Technical notes and procedure for TCCD

TCCD combines Doppler and B-mode imaging to provide both hemodynamic and anatomical visualization of intracranial vessels. A 2-5 MHz phased-array transducer is used. Real-time vessel visualization, facilitating better localization. Ability to measure vessel diameter dynamically, enabling more accurate CBF estimation. The same acoustic windows as TCD are used, but TCCD provides color-coded maps of blood flow superimposed on grayscale images of the cranial anatomy. Vessels are identified based on their location, depth, and flow direction (e.g., MCA shows flow toward the probe, while anterior cerebral artery shows flow away).

TCD and TCCD applications

The applications of TCD and TCCD includes: (1) Assessing vasospasm, intracranial stenosis, emboli detection, and cerebral autoregulation; (2) Estimation of ICP and CPP in neurocritical care settings; (3) Right to left shunting identification (bubble test); and (4) Facilitating simultaneous measurement of flow velocity and vessel diameter for precise CBF calculations.
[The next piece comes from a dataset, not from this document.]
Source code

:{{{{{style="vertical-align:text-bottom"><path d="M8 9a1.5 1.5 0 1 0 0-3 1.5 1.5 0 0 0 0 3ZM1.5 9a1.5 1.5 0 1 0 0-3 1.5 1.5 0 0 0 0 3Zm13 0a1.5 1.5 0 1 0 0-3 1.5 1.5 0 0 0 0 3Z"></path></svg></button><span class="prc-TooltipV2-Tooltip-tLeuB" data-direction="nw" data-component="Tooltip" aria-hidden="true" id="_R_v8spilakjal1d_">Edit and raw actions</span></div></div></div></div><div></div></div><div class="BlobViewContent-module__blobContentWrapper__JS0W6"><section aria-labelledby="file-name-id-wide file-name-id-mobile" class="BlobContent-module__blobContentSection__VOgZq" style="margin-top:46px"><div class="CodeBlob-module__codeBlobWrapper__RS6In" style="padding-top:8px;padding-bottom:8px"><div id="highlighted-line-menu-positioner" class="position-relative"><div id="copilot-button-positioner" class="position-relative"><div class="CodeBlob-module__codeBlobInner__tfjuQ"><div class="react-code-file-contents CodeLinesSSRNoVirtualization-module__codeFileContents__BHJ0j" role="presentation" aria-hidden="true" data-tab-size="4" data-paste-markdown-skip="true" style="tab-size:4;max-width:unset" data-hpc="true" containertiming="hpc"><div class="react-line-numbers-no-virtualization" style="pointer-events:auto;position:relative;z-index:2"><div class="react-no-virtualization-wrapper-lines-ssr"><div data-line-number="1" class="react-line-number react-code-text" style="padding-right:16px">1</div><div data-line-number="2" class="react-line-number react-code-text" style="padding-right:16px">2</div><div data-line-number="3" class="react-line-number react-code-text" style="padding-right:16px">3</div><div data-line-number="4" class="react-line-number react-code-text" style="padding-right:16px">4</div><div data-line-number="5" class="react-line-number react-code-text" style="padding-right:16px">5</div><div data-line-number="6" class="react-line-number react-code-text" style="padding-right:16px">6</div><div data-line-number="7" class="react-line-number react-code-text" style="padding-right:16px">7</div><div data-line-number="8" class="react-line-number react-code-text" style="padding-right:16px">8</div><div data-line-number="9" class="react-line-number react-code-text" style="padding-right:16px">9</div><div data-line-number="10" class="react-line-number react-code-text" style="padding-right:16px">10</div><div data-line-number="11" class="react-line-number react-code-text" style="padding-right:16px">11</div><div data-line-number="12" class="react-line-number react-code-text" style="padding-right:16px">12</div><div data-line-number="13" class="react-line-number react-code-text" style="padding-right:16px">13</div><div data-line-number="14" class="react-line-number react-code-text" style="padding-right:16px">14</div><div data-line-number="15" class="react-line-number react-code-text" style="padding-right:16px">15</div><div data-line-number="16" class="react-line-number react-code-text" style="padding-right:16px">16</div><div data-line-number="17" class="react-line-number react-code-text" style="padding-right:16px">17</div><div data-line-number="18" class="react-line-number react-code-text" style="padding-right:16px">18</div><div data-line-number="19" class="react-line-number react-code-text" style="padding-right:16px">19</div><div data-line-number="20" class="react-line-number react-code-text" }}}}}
TCD derived indexes and formulas

Both devices allows to measure blood flow velocities in the Willies circle or polygon main arteries in each cardiac cycle (Figure 6A). An important number of indexes and formulas derivate from that original measurement have been developed: (1) Gosling’s pulsatility index (SFV - DFV/MFV): Represents the degree of variability of speed throughout the cardiac cycle, It depends on the peripheral resistance; (2) Pourcelot’s Resistance index (SFV - DFV/SFV)[26]: Provides information about the resistance to blood flow within the vessel being examined. A higher resistance index indicates greater resistance to blood flow, which can be indicative of vascular pathology such as stenosis (narrowing) or occlusion (blockage) within the vessel. Conversely, a lower resistance index suggests less resistance to blood flow, which may be normal or indicative of increased perfusion; (3) Lindergaard Index (MFV in MCA/MFV in ICA)[27]: The ratio of the MFV in the MCA to the MFV in the internal carotid artery. An index greater than 3 is often interpreted as an indicator of cerebral vasospasm; (4) Bellner et al’s formula[28] for ICP estimation: ICP = 10.93 × pulsatility index - 1.28; (5) Belfort et al’s formula[29] for CPP estimation: CPP = (MFV/DFV) × (MAP - diastolic arterial pressure), where both in MCA; (6) Czyosnika formula for CPP estimation[30]: CPP = MAP × (DFV/MFV) + 14; and (7) CBF estimation: CBF (in ml/minutes) = MFV × π × (vessel diameter/2)² × 60, where MFV = MFV in MCA (in cm/second), vessel diameter = diameter of the cerebral artery (cm).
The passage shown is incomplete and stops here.